Data supplied.

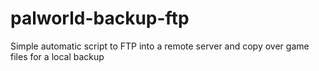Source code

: # palworld-backup-ftp
Simple automatic script to FTP into a remote server and copy over game files for a local backup
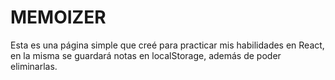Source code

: # MEMOIZER

Esta es una página simple que creé para practicar mis habilidades en React, en la misma se guardará notas en localStorage, además de poder eliminarlas.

Aim of the exercise.
Lines holding the string "backup" in the records above must be counted; give the number alone.

Task answer.
2